• PROBLEM DETAILS
Below are records; how many of their lines contain "University"? Give the number and no other words.
DATA SUPPLIED: Begin
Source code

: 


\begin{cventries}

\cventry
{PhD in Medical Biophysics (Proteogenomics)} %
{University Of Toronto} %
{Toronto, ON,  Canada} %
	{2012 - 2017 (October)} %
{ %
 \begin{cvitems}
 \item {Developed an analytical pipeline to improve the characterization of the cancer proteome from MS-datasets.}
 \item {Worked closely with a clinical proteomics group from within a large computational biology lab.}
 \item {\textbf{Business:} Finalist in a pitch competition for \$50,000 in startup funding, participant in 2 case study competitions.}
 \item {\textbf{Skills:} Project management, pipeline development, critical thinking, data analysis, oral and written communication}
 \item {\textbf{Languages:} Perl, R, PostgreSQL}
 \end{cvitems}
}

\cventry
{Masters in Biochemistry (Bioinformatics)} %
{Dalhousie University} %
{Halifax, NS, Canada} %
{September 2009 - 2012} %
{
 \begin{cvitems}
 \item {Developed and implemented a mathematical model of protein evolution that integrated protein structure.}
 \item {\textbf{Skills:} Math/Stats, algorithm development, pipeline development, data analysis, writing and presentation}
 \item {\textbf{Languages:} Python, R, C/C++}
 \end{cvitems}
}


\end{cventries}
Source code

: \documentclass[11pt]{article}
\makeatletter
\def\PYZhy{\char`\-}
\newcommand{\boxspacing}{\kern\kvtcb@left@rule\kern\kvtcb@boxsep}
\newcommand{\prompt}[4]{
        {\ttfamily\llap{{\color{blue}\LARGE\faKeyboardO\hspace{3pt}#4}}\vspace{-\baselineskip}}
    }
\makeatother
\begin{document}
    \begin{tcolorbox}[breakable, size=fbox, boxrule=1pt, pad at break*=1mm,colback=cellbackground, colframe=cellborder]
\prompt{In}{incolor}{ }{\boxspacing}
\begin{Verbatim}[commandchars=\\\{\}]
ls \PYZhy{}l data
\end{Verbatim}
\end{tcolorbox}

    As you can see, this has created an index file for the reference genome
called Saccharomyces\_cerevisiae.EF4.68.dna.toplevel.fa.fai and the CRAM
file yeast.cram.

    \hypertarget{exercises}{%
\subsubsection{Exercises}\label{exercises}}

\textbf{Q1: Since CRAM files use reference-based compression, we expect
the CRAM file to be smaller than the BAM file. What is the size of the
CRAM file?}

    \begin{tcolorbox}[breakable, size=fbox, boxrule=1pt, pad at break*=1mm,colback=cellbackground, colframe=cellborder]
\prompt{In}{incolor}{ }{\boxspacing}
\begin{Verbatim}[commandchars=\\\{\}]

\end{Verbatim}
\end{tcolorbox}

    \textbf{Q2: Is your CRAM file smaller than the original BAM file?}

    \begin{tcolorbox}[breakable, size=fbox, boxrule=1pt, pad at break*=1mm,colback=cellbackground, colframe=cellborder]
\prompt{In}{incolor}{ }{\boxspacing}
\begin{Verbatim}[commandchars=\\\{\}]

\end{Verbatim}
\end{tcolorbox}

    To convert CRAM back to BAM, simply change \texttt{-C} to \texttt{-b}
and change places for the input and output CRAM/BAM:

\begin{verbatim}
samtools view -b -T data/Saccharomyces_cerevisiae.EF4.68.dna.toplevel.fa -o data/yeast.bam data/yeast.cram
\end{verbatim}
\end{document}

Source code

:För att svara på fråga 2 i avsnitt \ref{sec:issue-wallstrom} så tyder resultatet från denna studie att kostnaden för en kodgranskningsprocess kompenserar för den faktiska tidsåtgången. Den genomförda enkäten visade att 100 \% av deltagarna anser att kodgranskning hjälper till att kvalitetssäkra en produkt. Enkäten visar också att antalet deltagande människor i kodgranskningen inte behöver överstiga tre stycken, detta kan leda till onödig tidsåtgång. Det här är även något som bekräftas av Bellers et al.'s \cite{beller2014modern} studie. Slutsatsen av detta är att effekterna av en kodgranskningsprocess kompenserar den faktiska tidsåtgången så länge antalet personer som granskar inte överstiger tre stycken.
DATA SUPPLIED: End
• COMPLETED TASK
2